▸ **WHAT YOU ARE ASKED TO DO**:
The reply to the records below should contain exactly the lines from the line with "- **Merge Sort**" through the line with "- **Linked List**", and nothing besides.

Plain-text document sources
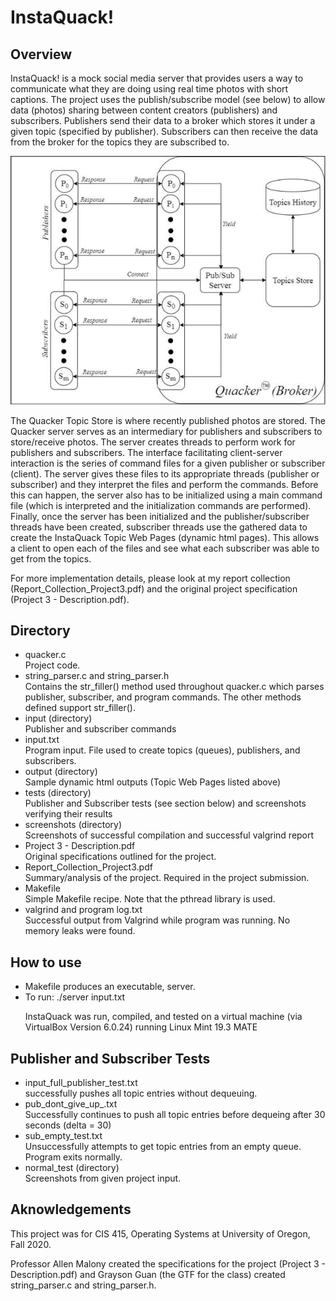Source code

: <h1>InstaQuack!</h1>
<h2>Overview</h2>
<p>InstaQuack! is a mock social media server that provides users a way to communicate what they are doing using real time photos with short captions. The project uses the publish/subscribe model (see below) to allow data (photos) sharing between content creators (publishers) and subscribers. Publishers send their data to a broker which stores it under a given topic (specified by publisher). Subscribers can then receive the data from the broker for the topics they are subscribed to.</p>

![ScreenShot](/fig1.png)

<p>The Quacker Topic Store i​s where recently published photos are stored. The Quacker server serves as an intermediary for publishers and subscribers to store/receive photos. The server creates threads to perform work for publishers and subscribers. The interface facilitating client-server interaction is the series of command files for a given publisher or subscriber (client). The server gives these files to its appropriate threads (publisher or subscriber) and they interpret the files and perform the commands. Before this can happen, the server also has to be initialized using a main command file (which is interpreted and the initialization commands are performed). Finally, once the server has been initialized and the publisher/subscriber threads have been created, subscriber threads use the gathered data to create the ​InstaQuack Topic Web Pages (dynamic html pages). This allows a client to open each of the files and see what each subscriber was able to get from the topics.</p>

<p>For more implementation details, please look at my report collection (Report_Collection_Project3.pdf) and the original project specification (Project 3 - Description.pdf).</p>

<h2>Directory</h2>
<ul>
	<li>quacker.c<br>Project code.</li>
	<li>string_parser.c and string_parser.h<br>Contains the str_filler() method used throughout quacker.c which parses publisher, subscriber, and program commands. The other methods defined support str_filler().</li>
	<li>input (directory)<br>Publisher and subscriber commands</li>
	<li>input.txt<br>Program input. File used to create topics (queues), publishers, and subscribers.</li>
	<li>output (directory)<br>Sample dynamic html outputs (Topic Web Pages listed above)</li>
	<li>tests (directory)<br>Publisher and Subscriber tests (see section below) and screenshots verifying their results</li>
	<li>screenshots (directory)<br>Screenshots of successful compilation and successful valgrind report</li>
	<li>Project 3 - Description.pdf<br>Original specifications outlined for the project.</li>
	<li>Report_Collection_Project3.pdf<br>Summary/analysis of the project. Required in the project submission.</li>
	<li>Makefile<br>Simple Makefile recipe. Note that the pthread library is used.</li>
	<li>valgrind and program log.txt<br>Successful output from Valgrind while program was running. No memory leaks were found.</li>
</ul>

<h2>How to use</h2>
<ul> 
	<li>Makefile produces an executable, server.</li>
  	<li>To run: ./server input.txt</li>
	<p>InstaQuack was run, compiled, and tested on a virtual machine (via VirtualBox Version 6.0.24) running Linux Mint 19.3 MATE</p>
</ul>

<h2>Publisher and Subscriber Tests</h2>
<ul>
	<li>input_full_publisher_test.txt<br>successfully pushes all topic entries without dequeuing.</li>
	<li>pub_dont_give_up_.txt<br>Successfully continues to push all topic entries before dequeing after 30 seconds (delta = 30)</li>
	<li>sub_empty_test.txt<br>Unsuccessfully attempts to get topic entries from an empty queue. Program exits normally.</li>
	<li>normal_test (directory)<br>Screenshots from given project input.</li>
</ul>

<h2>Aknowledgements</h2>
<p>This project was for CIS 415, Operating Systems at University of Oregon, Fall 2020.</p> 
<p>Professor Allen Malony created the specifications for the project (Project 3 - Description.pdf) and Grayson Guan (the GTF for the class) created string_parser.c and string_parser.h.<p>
...
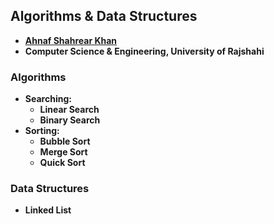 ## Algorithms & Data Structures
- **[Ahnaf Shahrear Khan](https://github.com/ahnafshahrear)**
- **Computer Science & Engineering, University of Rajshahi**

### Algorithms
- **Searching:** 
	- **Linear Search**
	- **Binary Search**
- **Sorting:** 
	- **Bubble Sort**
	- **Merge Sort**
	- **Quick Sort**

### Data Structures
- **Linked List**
...
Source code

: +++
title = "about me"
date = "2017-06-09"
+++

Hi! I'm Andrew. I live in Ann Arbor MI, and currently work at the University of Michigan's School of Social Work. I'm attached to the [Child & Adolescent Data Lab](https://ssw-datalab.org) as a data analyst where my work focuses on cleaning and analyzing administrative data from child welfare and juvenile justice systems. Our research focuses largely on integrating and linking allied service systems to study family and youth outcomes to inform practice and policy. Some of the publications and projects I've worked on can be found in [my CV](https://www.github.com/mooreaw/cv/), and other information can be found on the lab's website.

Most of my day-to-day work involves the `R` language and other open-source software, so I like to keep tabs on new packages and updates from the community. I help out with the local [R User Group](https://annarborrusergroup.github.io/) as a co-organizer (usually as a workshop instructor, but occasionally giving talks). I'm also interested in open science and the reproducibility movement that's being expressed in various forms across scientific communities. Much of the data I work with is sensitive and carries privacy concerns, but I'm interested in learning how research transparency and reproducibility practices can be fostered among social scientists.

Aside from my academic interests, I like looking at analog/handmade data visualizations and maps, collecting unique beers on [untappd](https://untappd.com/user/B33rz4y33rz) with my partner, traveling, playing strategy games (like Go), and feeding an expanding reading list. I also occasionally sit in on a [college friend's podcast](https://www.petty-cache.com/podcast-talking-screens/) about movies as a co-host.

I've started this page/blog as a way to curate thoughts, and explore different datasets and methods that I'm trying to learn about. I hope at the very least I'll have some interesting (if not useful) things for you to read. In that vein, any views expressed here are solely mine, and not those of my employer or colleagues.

▸ **FINISHED TASK**:
	- **Merge Sort**
	- **Quick Sort**

### Data Structures
- **Linked List**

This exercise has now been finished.